## Work task
Locate the string "historical" in the records below. Copy every line where it occurs.
⟨
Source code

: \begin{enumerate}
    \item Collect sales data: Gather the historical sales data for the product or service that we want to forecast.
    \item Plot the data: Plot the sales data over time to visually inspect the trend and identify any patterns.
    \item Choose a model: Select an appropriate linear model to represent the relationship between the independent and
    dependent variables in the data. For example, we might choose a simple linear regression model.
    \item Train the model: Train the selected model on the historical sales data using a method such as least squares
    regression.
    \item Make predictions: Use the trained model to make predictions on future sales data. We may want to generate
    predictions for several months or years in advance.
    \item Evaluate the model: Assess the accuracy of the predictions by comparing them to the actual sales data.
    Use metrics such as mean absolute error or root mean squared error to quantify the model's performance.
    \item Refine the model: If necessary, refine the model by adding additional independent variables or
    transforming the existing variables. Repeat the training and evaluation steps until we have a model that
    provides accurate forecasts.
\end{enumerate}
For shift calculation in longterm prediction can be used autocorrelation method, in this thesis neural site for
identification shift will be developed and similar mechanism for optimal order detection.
⟩
⟨
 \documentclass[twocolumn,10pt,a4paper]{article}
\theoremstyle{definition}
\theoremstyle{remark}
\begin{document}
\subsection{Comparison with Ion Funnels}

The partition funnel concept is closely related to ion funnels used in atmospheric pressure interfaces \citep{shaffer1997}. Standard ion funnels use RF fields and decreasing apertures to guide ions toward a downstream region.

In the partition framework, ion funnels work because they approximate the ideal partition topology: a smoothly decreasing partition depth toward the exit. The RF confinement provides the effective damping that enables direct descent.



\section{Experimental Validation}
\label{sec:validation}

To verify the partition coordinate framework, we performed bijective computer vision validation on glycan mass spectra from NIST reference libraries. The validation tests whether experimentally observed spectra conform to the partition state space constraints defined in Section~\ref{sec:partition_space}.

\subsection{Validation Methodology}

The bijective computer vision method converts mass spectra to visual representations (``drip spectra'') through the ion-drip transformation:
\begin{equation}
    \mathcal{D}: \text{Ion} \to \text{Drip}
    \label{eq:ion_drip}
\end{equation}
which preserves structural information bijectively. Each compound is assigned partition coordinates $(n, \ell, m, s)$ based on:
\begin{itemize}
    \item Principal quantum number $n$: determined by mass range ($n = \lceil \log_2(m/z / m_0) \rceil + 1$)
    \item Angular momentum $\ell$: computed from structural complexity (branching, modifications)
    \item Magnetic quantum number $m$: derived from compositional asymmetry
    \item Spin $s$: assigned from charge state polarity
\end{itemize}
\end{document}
⟩
⟨
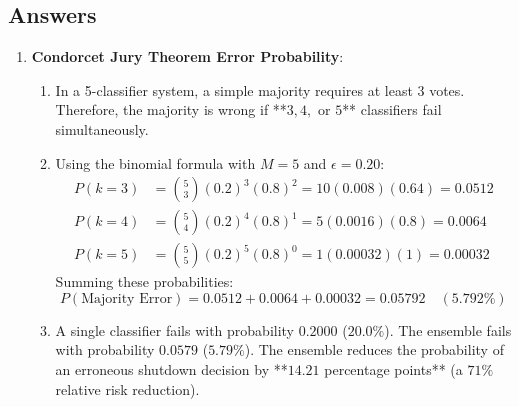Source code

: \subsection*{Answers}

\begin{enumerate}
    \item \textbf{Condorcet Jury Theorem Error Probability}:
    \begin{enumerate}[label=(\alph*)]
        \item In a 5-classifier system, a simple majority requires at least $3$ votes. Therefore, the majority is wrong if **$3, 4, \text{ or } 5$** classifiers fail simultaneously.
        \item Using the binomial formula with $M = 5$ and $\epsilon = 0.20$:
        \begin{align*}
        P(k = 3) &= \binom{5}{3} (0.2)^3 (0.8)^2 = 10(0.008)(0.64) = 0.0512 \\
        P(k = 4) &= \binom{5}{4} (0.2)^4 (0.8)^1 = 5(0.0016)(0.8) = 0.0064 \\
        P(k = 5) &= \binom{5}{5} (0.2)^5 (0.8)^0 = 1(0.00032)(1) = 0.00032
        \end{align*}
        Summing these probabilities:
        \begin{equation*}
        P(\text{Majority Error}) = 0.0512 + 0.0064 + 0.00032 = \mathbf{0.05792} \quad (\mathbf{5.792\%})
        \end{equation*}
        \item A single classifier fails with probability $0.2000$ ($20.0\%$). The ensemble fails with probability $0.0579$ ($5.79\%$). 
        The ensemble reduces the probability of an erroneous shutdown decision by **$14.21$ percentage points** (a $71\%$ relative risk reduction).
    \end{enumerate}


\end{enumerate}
⟩
## Exercise result
    \item Collect sales data: Gather the historical sales data for the product or service that we want to forecast.
    \item Train the model: Train the selected model on the historical sales data using a method such as least squares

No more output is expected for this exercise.